▶ [ABOUT THIS EXERCISE]
When you reach the line containing "- Midterm Lab Task 1: [Data" in the entries below, start writing out each line exactly, and stop after the line containing "Run new search".

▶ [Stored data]
BEGIN

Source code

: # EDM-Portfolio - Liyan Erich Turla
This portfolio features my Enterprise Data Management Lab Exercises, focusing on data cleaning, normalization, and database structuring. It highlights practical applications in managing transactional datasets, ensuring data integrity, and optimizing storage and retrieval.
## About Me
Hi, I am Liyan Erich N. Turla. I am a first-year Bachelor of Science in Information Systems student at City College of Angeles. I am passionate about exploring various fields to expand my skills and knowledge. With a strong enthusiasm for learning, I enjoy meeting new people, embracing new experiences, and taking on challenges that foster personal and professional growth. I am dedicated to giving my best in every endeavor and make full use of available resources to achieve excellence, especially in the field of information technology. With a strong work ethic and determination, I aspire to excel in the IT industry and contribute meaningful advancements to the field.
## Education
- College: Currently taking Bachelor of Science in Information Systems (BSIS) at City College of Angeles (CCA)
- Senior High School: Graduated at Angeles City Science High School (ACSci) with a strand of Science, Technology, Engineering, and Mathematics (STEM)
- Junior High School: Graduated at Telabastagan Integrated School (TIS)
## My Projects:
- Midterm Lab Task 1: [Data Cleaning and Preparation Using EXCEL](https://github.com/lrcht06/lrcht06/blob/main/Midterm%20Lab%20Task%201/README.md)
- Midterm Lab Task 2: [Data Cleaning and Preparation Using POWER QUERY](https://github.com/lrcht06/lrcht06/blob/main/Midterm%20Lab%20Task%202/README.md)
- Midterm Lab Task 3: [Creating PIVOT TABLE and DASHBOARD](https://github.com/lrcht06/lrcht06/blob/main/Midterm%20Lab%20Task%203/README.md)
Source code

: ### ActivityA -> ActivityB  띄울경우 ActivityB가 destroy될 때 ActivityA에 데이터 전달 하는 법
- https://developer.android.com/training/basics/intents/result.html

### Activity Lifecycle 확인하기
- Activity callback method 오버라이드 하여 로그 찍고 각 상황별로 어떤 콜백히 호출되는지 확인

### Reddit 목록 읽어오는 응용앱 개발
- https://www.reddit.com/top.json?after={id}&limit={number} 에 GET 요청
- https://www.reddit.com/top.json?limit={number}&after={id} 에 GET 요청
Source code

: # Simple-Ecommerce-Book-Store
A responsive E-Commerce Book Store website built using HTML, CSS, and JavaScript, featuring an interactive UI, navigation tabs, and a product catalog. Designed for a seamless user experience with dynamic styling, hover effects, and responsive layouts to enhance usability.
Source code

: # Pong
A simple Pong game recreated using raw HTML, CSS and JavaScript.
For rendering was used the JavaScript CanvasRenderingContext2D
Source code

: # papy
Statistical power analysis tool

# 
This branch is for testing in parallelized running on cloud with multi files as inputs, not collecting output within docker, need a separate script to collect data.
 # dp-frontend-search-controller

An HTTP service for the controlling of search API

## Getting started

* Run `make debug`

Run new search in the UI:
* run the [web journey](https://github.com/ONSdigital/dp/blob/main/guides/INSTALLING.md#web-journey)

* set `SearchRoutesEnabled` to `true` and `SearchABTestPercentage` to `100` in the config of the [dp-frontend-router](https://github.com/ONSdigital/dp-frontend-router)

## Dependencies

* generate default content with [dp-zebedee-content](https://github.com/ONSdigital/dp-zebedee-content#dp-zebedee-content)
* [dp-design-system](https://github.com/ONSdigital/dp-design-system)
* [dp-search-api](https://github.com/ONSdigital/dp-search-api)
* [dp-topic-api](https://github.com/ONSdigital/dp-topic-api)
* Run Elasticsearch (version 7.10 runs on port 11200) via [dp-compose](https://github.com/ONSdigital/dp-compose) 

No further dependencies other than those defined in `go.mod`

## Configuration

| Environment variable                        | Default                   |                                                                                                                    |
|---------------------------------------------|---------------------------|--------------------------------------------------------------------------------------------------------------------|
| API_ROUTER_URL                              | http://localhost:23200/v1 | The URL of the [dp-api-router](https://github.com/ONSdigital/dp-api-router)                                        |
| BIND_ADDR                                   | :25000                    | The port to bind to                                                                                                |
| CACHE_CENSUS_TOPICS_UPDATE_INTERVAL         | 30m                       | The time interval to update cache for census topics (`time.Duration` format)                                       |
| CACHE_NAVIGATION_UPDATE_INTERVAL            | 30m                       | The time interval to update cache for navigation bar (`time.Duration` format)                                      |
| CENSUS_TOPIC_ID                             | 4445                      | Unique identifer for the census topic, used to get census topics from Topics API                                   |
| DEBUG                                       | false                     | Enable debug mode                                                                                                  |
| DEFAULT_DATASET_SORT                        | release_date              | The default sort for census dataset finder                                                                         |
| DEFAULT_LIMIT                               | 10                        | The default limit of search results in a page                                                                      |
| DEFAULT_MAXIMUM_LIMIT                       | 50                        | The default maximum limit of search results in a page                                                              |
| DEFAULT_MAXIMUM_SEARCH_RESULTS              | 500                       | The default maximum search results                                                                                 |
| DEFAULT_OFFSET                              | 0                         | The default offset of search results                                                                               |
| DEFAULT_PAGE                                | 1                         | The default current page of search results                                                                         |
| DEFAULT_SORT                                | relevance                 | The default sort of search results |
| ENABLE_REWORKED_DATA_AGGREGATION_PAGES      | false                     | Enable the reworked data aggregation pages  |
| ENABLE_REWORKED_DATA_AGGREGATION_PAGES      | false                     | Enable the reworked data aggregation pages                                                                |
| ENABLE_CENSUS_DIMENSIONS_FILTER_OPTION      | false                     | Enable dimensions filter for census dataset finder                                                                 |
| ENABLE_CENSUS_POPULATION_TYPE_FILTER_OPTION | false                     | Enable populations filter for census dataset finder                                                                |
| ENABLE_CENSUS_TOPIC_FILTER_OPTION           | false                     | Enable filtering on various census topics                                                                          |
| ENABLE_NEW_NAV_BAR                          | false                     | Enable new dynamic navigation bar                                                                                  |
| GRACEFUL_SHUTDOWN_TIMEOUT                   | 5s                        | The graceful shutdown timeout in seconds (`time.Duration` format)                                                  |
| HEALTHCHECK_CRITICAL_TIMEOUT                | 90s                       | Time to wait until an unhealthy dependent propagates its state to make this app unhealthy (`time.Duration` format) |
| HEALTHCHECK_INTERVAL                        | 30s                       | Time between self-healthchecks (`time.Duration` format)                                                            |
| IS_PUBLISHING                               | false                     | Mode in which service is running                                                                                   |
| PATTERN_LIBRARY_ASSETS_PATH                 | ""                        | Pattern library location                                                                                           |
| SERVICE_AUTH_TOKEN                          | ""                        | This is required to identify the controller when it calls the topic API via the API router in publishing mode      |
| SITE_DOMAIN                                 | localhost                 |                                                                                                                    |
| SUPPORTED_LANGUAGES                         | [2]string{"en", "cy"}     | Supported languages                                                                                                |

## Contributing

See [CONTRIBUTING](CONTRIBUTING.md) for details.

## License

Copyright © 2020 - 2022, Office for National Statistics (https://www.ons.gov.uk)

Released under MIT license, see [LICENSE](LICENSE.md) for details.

END
BEGIN

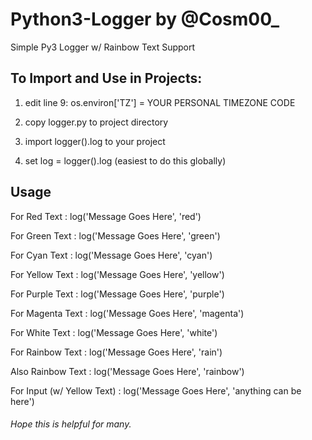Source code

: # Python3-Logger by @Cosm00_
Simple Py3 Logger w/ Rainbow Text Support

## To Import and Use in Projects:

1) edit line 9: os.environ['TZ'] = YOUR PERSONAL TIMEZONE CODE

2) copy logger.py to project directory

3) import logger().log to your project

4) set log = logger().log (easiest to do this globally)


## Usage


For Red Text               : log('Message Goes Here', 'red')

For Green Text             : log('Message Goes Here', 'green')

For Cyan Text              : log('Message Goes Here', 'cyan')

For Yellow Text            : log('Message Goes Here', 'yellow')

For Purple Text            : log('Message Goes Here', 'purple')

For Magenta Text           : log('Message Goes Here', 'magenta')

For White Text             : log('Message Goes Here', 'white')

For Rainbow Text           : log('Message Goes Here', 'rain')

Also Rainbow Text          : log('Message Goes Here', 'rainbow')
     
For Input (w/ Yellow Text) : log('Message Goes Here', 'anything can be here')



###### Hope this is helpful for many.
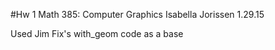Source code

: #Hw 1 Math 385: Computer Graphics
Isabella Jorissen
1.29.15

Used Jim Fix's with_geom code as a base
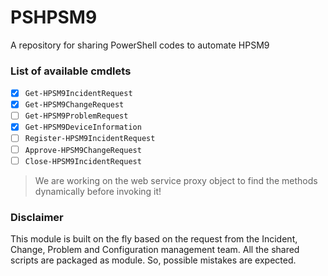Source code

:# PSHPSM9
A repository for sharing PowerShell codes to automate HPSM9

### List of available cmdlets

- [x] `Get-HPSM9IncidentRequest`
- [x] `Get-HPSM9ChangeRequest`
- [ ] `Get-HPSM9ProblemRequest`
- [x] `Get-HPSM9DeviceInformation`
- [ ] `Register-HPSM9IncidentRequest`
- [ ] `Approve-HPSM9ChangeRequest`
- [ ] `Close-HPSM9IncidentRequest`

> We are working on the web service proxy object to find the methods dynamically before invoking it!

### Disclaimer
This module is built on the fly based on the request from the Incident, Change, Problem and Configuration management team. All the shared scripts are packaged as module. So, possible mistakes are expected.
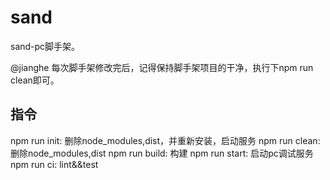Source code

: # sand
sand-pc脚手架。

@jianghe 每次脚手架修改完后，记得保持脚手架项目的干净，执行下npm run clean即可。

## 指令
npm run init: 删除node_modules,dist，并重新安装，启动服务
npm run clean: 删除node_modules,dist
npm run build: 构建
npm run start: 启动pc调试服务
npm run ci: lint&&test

END
BEGIN

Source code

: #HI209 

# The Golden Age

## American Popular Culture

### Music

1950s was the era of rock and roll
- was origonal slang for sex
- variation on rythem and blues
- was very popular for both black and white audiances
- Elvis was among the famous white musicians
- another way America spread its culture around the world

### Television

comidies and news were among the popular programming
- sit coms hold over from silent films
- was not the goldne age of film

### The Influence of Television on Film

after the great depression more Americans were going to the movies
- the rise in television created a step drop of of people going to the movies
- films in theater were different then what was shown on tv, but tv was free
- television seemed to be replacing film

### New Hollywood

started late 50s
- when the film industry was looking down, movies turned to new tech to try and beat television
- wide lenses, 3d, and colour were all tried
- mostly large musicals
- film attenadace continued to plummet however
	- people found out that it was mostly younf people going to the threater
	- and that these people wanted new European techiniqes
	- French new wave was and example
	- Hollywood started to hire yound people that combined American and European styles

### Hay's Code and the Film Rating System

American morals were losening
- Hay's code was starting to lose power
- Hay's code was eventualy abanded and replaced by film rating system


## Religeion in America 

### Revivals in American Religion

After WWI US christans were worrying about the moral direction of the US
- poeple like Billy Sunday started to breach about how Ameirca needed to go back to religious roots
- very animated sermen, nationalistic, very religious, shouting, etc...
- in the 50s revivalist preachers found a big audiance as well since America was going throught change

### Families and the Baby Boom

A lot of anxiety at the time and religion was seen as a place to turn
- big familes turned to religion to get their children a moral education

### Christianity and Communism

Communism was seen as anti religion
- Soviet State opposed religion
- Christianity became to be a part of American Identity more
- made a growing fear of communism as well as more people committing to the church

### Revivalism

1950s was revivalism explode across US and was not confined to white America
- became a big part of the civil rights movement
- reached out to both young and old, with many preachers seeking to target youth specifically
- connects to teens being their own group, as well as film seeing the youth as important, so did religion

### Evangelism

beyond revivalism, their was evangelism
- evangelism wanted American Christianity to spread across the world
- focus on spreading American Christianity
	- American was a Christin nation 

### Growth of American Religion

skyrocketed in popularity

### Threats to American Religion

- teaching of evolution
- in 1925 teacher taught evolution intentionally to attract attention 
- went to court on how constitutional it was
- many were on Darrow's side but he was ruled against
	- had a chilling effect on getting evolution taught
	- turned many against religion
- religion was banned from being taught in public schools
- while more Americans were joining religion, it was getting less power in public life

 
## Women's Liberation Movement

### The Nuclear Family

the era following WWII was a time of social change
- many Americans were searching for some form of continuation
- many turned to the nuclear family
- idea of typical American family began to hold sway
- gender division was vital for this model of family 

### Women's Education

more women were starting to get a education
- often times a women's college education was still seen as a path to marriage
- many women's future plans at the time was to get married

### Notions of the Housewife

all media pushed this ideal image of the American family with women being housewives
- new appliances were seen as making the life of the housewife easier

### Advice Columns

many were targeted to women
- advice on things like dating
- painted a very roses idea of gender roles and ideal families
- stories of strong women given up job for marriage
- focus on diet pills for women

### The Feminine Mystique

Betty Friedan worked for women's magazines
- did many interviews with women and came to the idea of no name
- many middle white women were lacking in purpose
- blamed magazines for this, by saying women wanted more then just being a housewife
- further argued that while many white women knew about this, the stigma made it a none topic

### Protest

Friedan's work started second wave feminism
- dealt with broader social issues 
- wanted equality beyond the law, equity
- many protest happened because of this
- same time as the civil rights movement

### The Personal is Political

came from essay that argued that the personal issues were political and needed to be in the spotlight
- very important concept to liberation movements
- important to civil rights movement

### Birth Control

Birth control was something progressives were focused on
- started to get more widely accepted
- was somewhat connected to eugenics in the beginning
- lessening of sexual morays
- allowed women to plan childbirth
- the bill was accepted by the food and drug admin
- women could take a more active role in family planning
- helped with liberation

END

▶ [OUTPUT BELOW]
- Midterm Lab Task 1: [Data Cleaning and Preparation Using EXCEL](https://github.com/lrcht06/lrcht06/blob/main/Midterm%20Lab%20Task%201/README.md)
- Midterm Lab Task 2: [Data Cleaning and Preparation Using POWER QUERY](https://github.com/lrcht06/lrcht06/blob/main/Midterm%20Lab%20Task%202/README.md)
- Midterm Lab Task 3: [Creating PIVOT TABLE and DASHBOARD](https://github.com/lrcht06/lrcht06/blob/main/Midterm%20Lab%20Task%203/README.md)
Source code

: ### ActivityA -> ActivityB  띄울경우 ActivityB가 destroy될 때 ActivityA에 데이터 전달 하는 법
- https://developer.android.com/training/basics/intents/result.html

### Activity Lifecycle 확인하기
- Activity callback method 오버라이드 하여 로그 찍고 각 상황별로 어떤 콜백히 호출되는지 확인

### Reddit 목록 읽어오는 응용앱 개발
- https://www.reddit.com/top.json?after={id}&limit={number} 에 GET 요청
- https://www.reddit.com/top.json?limit={number}&after={id} 에 GET 요청
Source code

: # Simple-Ecommerce-Book-Store
A responsive E-Commerce Book Store website built using HTML, CSS, and JavaScript, featuring an interactive UI, navigation tabs, and a product catalog. Designed for a seamless user experience with dynamic styling, hover effects, and responsive layouts to enhance usability.
Source code

: # Pong
A simple Pong game recreated using raw HTML, CSS and JavaScript.
For rendering was used the JavaScript CanvasRenderingContext2D
Source code

: # papy
Statistical power analysis tool

# 
This branch is for testing in parallelized running on cloud with multi files as inputs, not collecting output within docker, need a separate script to collect data.
 # dp-frontend-search-controller

An HTTP service for the controlling of search API

## Getting started

* Run `make debug`

Run new search in the UI:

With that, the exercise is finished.